Todos tenían de alguna forma relación con el antiguo régimen porque en la memoria de sus familias todavía perduraban recuerdos de aquél
tiempo o de los que enseguida le sucedieron: historias, objetos, una pintura,
algún mueble. Por supuesto una relación que no podía ser sino lejana, por el
tiempo transcurrido desde su fin, hecha de evocaciones. Solo Doroteo tenía
además vinculación actual e inmediata por inmobiliaria, pues seguía habitando
el palacio de sus antepasados en Nava, sin haber caído en el arroyo fangoso de la
mesocrática y apretada propiedad horizontal.

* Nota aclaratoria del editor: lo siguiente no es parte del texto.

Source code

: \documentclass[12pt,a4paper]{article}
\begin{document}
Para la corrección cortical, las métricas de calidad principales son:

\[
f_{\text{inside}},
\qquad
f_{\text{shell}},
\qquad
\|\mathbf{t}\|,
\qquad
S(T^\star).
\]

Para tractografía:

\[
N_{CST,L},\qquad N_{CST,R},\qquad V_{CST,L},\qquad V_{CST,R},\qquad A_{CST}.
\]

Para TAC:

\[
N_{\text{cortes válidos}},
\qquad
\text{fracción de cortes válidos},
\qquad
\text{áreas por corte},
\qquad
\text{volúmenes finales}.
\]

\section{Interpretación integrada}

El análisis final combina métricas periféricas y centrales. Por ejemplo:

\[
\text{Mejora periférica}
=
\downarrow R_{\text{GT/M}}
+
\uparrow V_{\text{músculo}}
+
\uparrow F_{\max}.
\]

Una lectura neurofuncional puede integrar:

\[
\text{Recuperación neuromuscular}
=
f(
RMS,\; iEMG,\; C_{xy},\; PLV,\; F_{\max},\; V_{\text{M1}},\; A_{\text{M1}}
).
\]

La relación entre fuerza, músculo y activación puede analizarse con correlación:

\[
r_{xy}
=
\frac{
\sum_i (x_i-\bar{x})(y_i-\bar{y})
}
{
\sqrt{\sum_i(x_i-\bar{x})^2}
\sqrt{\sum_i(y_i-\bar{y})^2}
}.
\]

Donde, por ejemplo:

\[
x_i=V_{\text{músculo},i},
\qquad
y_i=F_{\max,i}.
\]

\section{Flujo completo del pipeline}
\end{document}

El edificio con su fachada
imponente de siete balcones, su escalera monumental, la sucesión de salones, el
archivo, la biblioteca, la sala azul, la de música, el salón de fumar y el
gabinete era el testigo mudo de un mundo desaparecido y que nadie, una vez
muerto el abate Talleyrand, podía echar de menos sinceramente, pues ninguno lo
había conocido. Los Bergamota eran de prosapia antigua -se conocía a un maestre de campo de un tercio viejo, Rodrigo de Bergamota-; en la familia de Tato
se mezclaban gente industriosa del estado llano con una rama más encumbrada que
había dado notables eclesiásticos. Un canónigo de Nava había estado largos años
ocupando funciones destacadas en la Curia romana en los tiempos reaccionarios
de Gregorio XVI y de las condenas al espíritu moderno y al pecaminoso
liberalismo. Condenas que Tato, por una suerte de tradición familiar, por
devoción a su lejano tío, sostenía aún hoy, en las tertulias de Nava, contra
viento y marea. Tato, además, seguía siendo agricultor lo que suponía hundir
raíces muy lejos en el tiempo. El amigo Liposthey era otro asunto. También con
hondas raíces en el pasado que le ligaban a las atrocidades hugonotas
practicadas en el Mediodía francés. De familia protestante, un antepasado
bravucón y fanático había cabalgado junto con el feroz Montbrun, a las órdenes
del baron de los Adrets, contra las tropas dirigidas por Blaise de Monluc,
participando sañudamente en las mil perrerías, canalladas y atrocidades que se
cometieron en aquellas guerras civiles que asolaron Francia. Calvino había
llegado a España un poco por casualidad, por los azares del rastreo de los
papeles en los archivos que le había llevado hasta Simancas, naturalmente, y de
ahí, al conocer al gran Bergamota, a Nava. De la condesa no hará falta que
demos explicaciones.
Todos ellos eran conscientes de que el pasado pasado es, si bien por
azares de la fortuna y del destino habían de alguna manera escapado al insano
ajetreo de la vida moderna y eran capaces de gustar de lo que el gran Bergamota
designaba como el tempo lento. Sabían dar una vuelta a paso de canónigo. Todos
habían podido vivir, de alguna forma y hasta un cierto punto, al margen. Al
menos respecto de ciertas cosas. Sólo el eximio polígrafo había sufrido en sus
propias carnes los horrores y la servidumbre del trabajo por cuenta ajena.